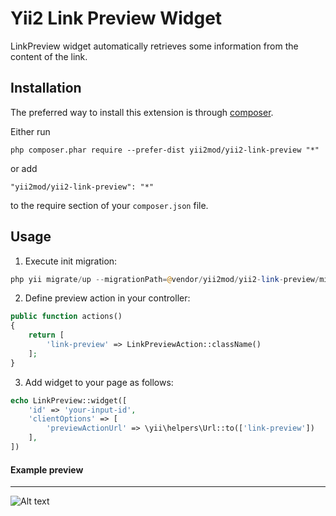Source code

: Yii2 Link Preview Widget
===========

LinkPreview widget automatically retrieves some information from the content of the link.

Installation 
------------

The preferred way to install this extension is through [composer](http://getcomposer.org/download/).

Either run

```
php composer.phar require --prefer-dist yii2mod/yii2-link-preview "*"
```

or add

```
"yii2mod/yii2-link-preview": "*"
```

to the require section of your `composer.json` file.


Usage
-----
1) Execute init migration:
```php
php yii migrate/up --migrationPath=@vendor/yii2mod/yii2-link-preview/migrations
```    

2) Define preview action in your controller:
```php
public function actions()
{
    return [
        'link-preview' => LinkPreviewAction::className()
    ];
}
```     
 
3) Add widget to your page as follows:
```php
echo LinkPreview::widget([
    'id' => 'your-input-id',
    'clientOptions' => [
        'previewActionUrl' => \yii\helpers\Url::to(['link-preview'])
    ],
])
```  
#### Example preview
-----
![Alt text](http://res.cloudinary.com/zfort/image/upload/v1435842547/Home_Page_gtbpo7.png "Example preview")
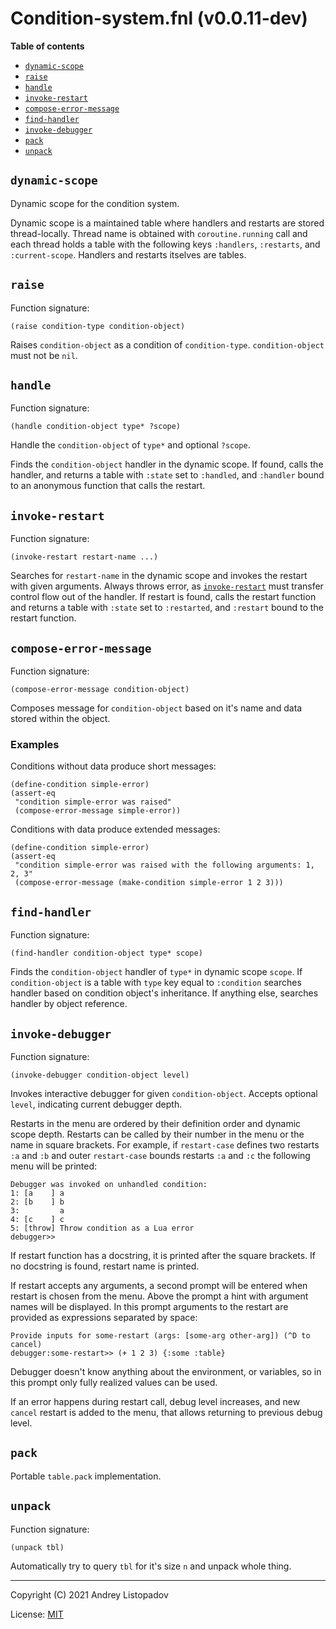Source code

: # Condition-system.fnl (v0.0.11-dev)

**Table of contents**

- [`dynamic-scope`](#dynamic-scope)
- [`raise`](#raise)
- [`handle`](#handle)
- [`invoke-restart`](#invoke-restart)
- [`compose-error-message`](#compose-error-message)
- [`find-handler`](#find-handler)
- [`invoke-debugger`](#invoke-debugger)
- [`pack`](#pack)
- [`unpack`](#unpack)

## `dynamic-scope`
Dynamic scope for the condition system.

Dynamic scope is a maintained table where handlers and restarts are
stored thread-locally.  Thread name is obtained with
`coroutine.running` call and each thread holds a table with the
following keys `:handlers`, `:restarts`, and `:current-scope`.
Handlers and restarts itselves are tables.

## `raise`
Function signature:

```
(raise condition-type condition-object)
```

Raises `condition-object` as a condition of `condition-type`.
`condition-object` must not be `nil`.

## `handle`
Function signature:

```
(handle condition-object type* ?scope)
```

Handle the `condition-object` of `type*` and optional `?scope`.

Finds the `condition-object` handler in the dynamic scope.  If found,
calls the handler, and returns a table with `:state` set to
`:handled`, and `:handler` bound to an anonymous function that calls
the restart.

## `invoke-restart`
Function signature:

```
(invoke-restart restart-name ...)
```

Searches for `restart-name` in the dynamic scope and invokes the
restart with given arguments.  Always throws error, as
[`invoke-restart`](#invoke-restart) must transfer control flow out of the handler.  If
restart is found, calls the restart function and returns a table with
`:state` set to `:restarted`, and `:restart` bound to the restart
function.

## `compose-error-message`
Function signature:

```
(compose-error-message condition-object)
```

Composes message for `condition-object` based on it's name and data
stored within the object.

### Examples
Conditions without data produce short messages:

``` fennel
(define-condition simple-error)
(assert-eq
 "condition simple-error was raised"
 (compose-error-message simple-error))
```

Conditions with data produce extended messages:

``` fennel
(define-condition simple-error)
(assert-eq
 "condition simple-error was raised with the following arguments: 1, 2, 3"
 (compose-error-message (make-condition simple-error 1 2 3)))
```

## `find-handler`
Function signature:

```
(find-handler condition-object type* scope)
```

Finds the `condition-object` handler of `type*` in dynamic scope
`scope`.  If `condition-object` is a table with `type` key equal to
`:condition` searches handler based on condition object's inheritance.
If anything else, searches handler by object reference.

## `invoke-debugger`
Function signature:

```
(invoke-debugger condition-object level)
```

Invokes interactive debugger for given `condition-object`.  Accepts
optional `level`, indicating current debugger depth.

Restarts in the menu are ordered by their definition order and dynamic
scope depth.  Restarts can be called by their number in the menu or
the name in square brackets.  For example, if `restart-case` defines
two restarts `:a` and `:b` and outer `restart-case` bounds restarts
`:a` and `:c` the following menu will be printed:

```
Debugger was invoked on unhandled condition:
1: [a    ] a
2: [b    ] b
3:         a
4: [c    ] c
5: [throw] Throw condition as a Lua error
debugger>>
```

If restart function has a docstring, it is printed after the square
brackets.  If no docstring is found, restart name is printed.

If restart accepts any arguments, a second prompt will be entered when
restart is chosen from the menu.  Above the prompt a hint with
argument names will be displayed.  In this prompt arguments to the
restart are provided as expressions separated by space:

```
Provide inputs for some-restart (args: [some-arg other-arg]) (^D to cancel)
debugger:some-restart>> (+ 1 2 3) {:some :table}
```

Debugger doesn't know anything about the environment, or variables, so
in this prompt only fully realized values can be used.

If an error happens during restart call, debug level increases, and new
`cancel` restart is added to the menu, that allows returning to
previous debug level.

## `pack`
Portable `table.pack` implementation.

## `unpack`
Function signature:

```
(unpack tbl)
```

Automatically try to query `tbl` for it's size `n` and unpack whole
thing.


---

Copyright (C) 2021 Andrey Listopadov

License: [MIT](https://gitlab.com/andreyorst/fennel-conditions/-/raw/master/LICENSE)


<!-- Generated with Fenneldoc v0.1.5
     https://gitlab.com/andreyorst/fenneldoc -->
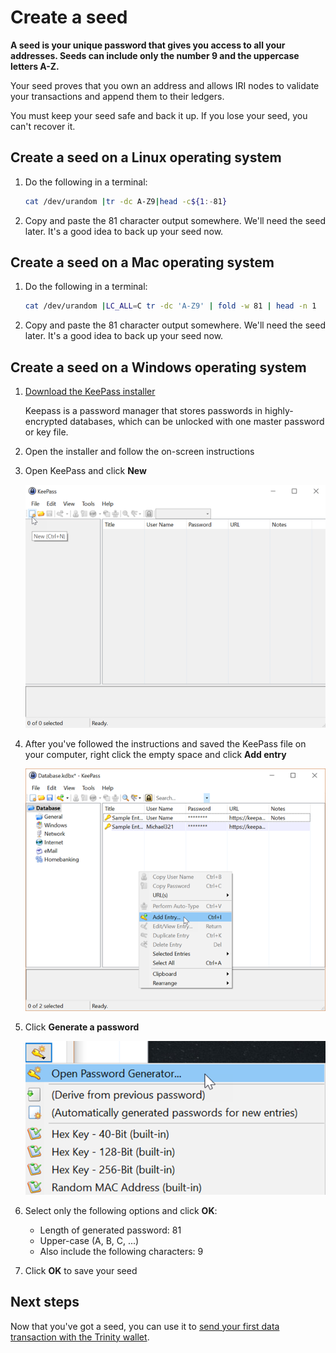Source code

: # Create a seed

**A seed is your unique password that gives you access to all your addresses. Seeds can include only the number 9 and the uppercase letters A-Z.**

Your seed proves that you own an address and allows IRI nodes to validate your transactions and append them to their ledgers.

You must keep your seed safe and back it up. If you lose your seed, you can't recover it.

## Create a seed on a Linux operating system

1. Do the following in a terminal:
    ```bash
    cat /dev/urandom |tr -dc A-Z9|head -c${1:-81}
    ```
2. Copy and paste the 81 character output somewhere. We'll need the seed later. It's a good idea to back up your seed now.

## Create a seed on a Mac operating system

1. Do the following in a terminal:
    ```bash
    cat /dev/urandom |LC_ALL=C tr -dc 'A-Z9' | fold -w 81 | head -n 1
    ```
2. Copy and paste the 81 character output somewhere. We'll need the seed later. It's a good idea to back up your seed now.

## Create a seed on a Windows operating system

1. [Download the KeePass installer](https://keepass.info/)

    Keepass is a password manager that stores passwords in highly-encrypted databases, which can be unlocked with one master password or key file.
2. Open the installer and follow the on-screen instructions
3. Open KeePass and click **New**

    <img src="../keypass-new.png" alt="A new Keepass database" width="600">

4. After you've followed the instructions and saved the KeePass file on your computer, right click the empty space and click **Add entry**

    <img src="../keepass-add-entry.png" alt="A new Keepass entry" width="600">

5. Click **Generate a password**

    <img src="../keypass-password-generator.png" alt="Keepass password generator" width="600">

6. Select only the following options and click **OK**:

    * Length of generated password: 81
    * Upper-case (A, B, C, ...)
    * Also include the following characters: 9
    
7. Click **OK** to save your seed

## Next steps

Now that you've got a seed, you can use it to [send your first data transaction with the Trinity wallet](../tutorials/send-a-zero-value-transaction-with-the-trinity-wallet.md).
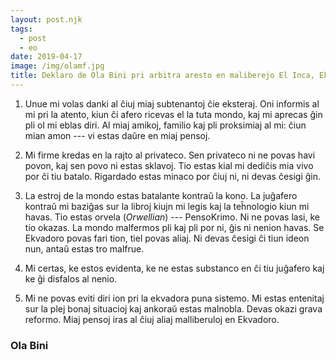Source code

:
```yaml
---
layout: post.njk
tags:
  - post
  - eo
date: 2019-04-17
image: /img/olamf.jpg
title: Deklaro de Ola Bini pri arbitra aresto en maliberejo El Inca, Ekvadoro
---
```


1. Unue mi volas danki al ĉiuj miaj subtenantoj ĉie eksteraj. Oni informis al mi pri la atento, kiun ĉi afero ricevas el la tuta mondo, kaj mi aprecas ĝin pli ol mi eblas diri. Al miaj amikoj, familio kaj pli proksimiaj al mi: ĉiun mian amon --- vi estas daŭre en miaj pensoj.

2. Mi firme kredas en la rajto al privateco. Sen privateco ni ne povas havi povon, kaj sen povo ni estas sklavoj. Tio estas kial mi dediĉis mia vivo por ĉi tiu batalo. Rigardado estas minaco por ĉiuj ni, ni devas ĉesigi ĝin.

3. La estroj de la mondo estas batalante kontraŭ la kono. La juĝafero kontraŭ mi baziĝas sur la libroj kiujn mi legis kaj la teĥnologio kiun mi havas. Tio estas orvela (*Orwellian*) --- PensoKrimo. Ni ne povas lasi, ke tio okazas. La mondo malfermos pli kaj pli por ni, ĝis ni nenion havas. Se Ekvadoro povas fari tion, tiel povas aliaj. Ni devas ĉesigi ĉi tiun ideon nun, antaŭ estas tro malfrue.

4. Mi certas, ke estos evidenta, ke ne estas substanco en ĉi tiu juĝafero kaj ke ĝi disfalos al nenio.

5. Mi ne povas eviti diri ion pri la ekvadora puna sistemo. Mi estas entenitaj sur la plej bonaj situacioj kaj ankoraŭ estas malnobla. Devas okazi grava reformo. Miaj pensoj iras al ĉiuj aliaj malliberuloj en Ekvadoro.

### Ola Bini
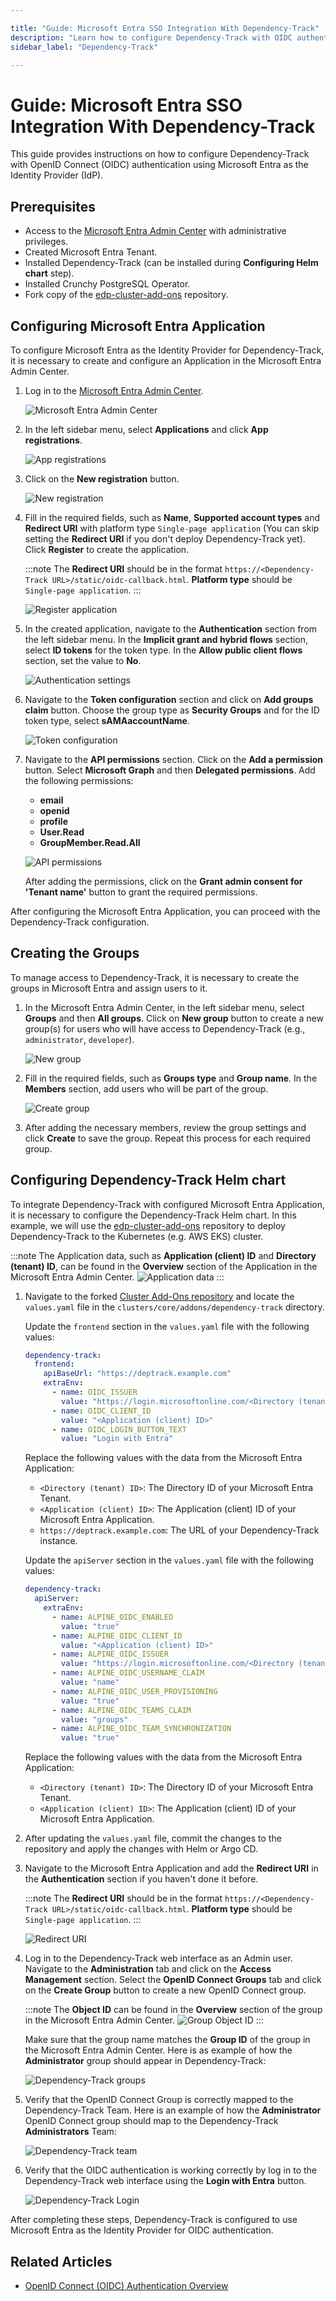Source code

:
 ```yaml
---

title: "Guide: Microsoft Entra SSO Integration With Dependency-Track"
description: "Learn how to configure Dependency-Track with OIDC authentication using Microsoft Entra as the Identity Provider for secure and efficient access management."
sidebar_label: "Dependency-Track"

---
```

<!-- markdownlint-disable MD025 -->

# Guide: Microsoft Entra SSO Integration With Dependency-Track

<head>
  <link rel="canonical" href="https://docs.kuberocketci.io/docs/operator-guide/microsoft-entra/dependency-track-authentication" />
</head>

This guide provides instructions on how to configure Dependency-Track with OpenID Connect (OIDC) authentication using Microsoft Entra as the Identity Provider (IdP).

## Prerequisites

- Access to the [Microsoft Entra Admin Center](https://entra.microsoft.com/) with administrative privileges.
- Created Microsoft Entra Tenant.
- Installed Dependency-Track (can be installed during **Configuring Helm chart** step).
- Installed Crunchy PostgreSQL Operator.
- Fork copy of the [edp-cluster-add-ons](https://github.com/epam/edp-cluster-add-ons) repository.

## Configuring Microsoft Entra Application

To configure Microsoft Entra as the Identity Provider for Dependency-Track, it is necessary to create and configure an Application in the Microsoft Entra Admin Center.

1. Log in to the [Microsoft Entra Admin Center](https://entra.microsoft.com/?feature.msaljs=true#home).

    ![Microsoft Entra Admin Center](../../assets/operator-guide/microsoft-entra-auth/microsoft-entra-admin-center.png)

2. In the left sidebar menu, select **Applications** and click **App registrations**.

    ![App registrations](../../assets/operator-guide/microsoft-entra-auth/app-registrations.png)

3. Click on the **New registration** button.

    ![New registration](../../assets/operator-guide/microsoft-entra-auth/new-registration.png)

4. Fill in the required fields, such as **Name**, **Supported account types** and **Redirect URI** with platform type `Single-page application` (You can skip setting the **Redirect URI** if you don't deploy Dependency-Track yet). Click **Register** to create the application.

    :::note
    The **Redirect URI** should be in the format `https://<Dependency-Track URL>/static/oidc-callback.html`.
    **Platform type** should be `Single-page application`.
    :::

    ![Register application](../../assets/operator-guide/microsoft-entra-auth/deptrack-register-application.png)

5. In the created application, navigate to the **Authentication** section from the left sidebar menu. In the **Implicit grant and hybrid flows** section, select **ID tokens** for the token type. In the **Allow public client flows** section, set the value to **No**.

    ![Authentication settings](../../assets/operator-guide/microsoft-entra-auth/deptrack-authentication-settings.png)

6. Navigate to the **Token configuration** section and click on **Add groups claim** button. Choose the group type as **Security Groups** and for the ID token type, select **sAMAaccountName**.

    ![Token configuration](../../assets/operator-guide/microsoft-entra-auth/deptrack-token-configuration.png)

7. Navigate to the **API permissions** section. Click on the **Add a permission** button. Select **Microsoft Graph** and then **Delegated permissions**. Add the following permissions:

    - **email**
    - **openid**
    - **profile**
    - **User.Read**
    - **GroupMember.Read.All**

    ![API permissions](../../assets/operator-guide/microsoft-entra-auth/deptrack-api-permissions.png)

    After adding the permissions, click on the **Grant admin consent for 'Tenant name'** button to grant the required permissions.

After configuring the Microsoft Entra Application, you can proceed with the Dependency-Track configuration.

## Creating the Groups

To manage access to Dependency-Track, it is necessary to create the groups in Microsoft Entra and assign users to it.

1. In the Microsoft Entra Admin Center, in the left sidebar menu, select **Groups** and then **All groups**. Click on **New group** button to create a new group(s) for users who will have access to Dependency-Track (e.g., `administrator`, `developer`).

    ![New group](../../assets/operator-guide/microsoft-entra-auth/new-group.png)

2. Fill in the required fields, such as **Groups type** and **Group name**. In the **Members** section, add users who will be part of the group.

    ![Create group](../../assets/operator-guide/microsoft-entra-auth/create-group.png)

3. After adding the necessary members, review the group settings and click **Create** to save the group. Repeat this process for each required group.

## Configuring Dependency-Track Helm chart

To integrate Dependency-Track with configured Microsoft Entra Application, it is necessary to configure the Dependency-Track Helm chart. In this example, we will use the [edp-cluster-add-ons](https://github.com/epam/edp-cluster-add-ons) repository to deploy Dependency-Track to the Kubernetes (e.g. AWS EKS) cluster.

:::note
The Application data, such as **Application (client) ID** and **Directory (tenant) ID**, can be found in the **Overview** section of the Application in the Microsoft Entra Admin Center.
![Application data](../../assets/operator-guide/microsoft-entra-auth/deptrack-application-data.png)
:::

1. Navigate to the forked [Cluster Add-Ons repository](https://github.com/epam/edp-cluster-add-ons) and locate the `values.yaml` file in the `clusters/core/addons/dependency-track` directory.

    Update the `frontend` section in the `values.yaml` file with the following values:

    ```yaml title="clusters/core/addons/dependency-track/values.yaml"
    dependency-track:
      frontend:
        apiBaseUrl: "https://deptrack.example.com"
        extraEnv:
          - name: OIDC_ISSUER
            value: "https://login.microsoftonline.com/<Directory (tenant) ID>/v2.0"
          - name: OIDC_CLIENT_ID
            value: "<Application (client) ID>"
          - name: OIDC_LOGIN_BUTTON_TEXT
            value: "Login with Entra"
    ```

    Replace the following values with the data from the Microsoft Entra Application:
    - `<Directory (tenant) ID>`: The Directory ID of your Microsoft Entra Tenant.
    - `<Application (client) ID>`: The Application (client) ID of your Microsoft Entra Application.
    - `https://deptrack.example.com`: The URL of your Dependency-Track instance.

    Update the `apiServer` section in the `values.yaml` file with the following values:

    ```yaml title="clusters/core/addons/dependency-track/values.yaml"
    dependency-track:
      apiServer:
        extraEnv:
          - name: ALPINE_OIDC_ENABLED
            value: "true"
          - name: ALPINE_OIDC_CLIENT_ID
            value: "<Application (client) ID>"
          - name: ALPINE_OIDC_ISSUER
            value: "https://login.microsoftonline.com/<Directory (tenant) ID>/v2.0"
          - name: ALPINE_OIDC_USERNAME_CLAIM
            value: "name"
          - name: ALPINE_OIDC_USER_PROVISIONING
            value: "true"
          - name: ALPINE_OIDC_TEAMS_CLAIM
            value: "groups"
          - name: ALPINE_OIDC_TEAM_SYNCHRONIZATION
            value: "true"
    ```

    Replace the following values with the data from the Microsoft Entra Application:
    - `<Directory (tenant) ID>`: The Directory ID of your Microsoft Entra Tenant.
    - `<Application (client) ID>`: The Application (client) ID of your Microsoft Entra Application.

2. After updating the `values.yaml` file, commit the changes to the repository and apply the changes with Helm or Argo CD.

3. Navigate to the Microsoft Entra Application and add the **Redirect URI** in the **Authentication** section if you haven't done it before.

    :::note
    The **Redirect URI** should be in the format `https://<Dependency-Track URL>/static/oidc-callback.html`.
    **Platform type** should be `Single-page application`.
    :::

    ![Redirect URI](../../assets/operator-guide/microsoft-entra-auth/deptrack-redirect-uri.png)

4. Log in to the Dependency-Track web interface as an Admin user. Navigate to the **Administration** tab and click on the **Access Management** section. Select the **OpenID Connect Groups** tab and click on the **Create Group** button to create a new OpenID Connect group.

    :::note
    The **Object ID** can be found in the **Overview** section of the group in the Microsoft Entra Admin Center.
    ![Group Object ID](../../assets/operator-guide/microsoft-entra-auth/oauth2-proxy-group-object-id.png)
    :::

    Make sure that the group name matches the **Group ID** of the group in the Microsoft Entra Admin Center. Here is as example of how the **Administrator** group should appear in Dependency-Track:

    ![Dependency-Track groups](../../assets/operator-guide/microsoft-entra-auth/deptrack-groups.png)

5. Verify that the OpenID Connect Group is correctly mapped to the Dependency-Track Team. Here is an example of how the **Administrator** OpenID Connect group should map to the Dependency-Track **Administrators** Team:

    ![Dependency-Track team](../../assets/operator-guide/microsoft-entra-auth/deptrack-team.png)

6. Verify that the OIDC authentication is working correctly by log in to the Dependency-Track web interface using the **Login with Entra** button.

    ![Dependency-Track Login](../../assets/operator-guide/microsoft-entra-auth/deptrack-login.png)

After completing these steps, Dependency-Track is configured to use Microsoft Entra as the Identity Provider for OIDC authentication.

## Related Articles

- [OpenID Connect (OIDC) Authentication Overview](./oidc-authentication-overview.md)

**What the task asks:**
Find the number of lines in the data above that contain "depth". Please give that number alone.

**Response area:**
2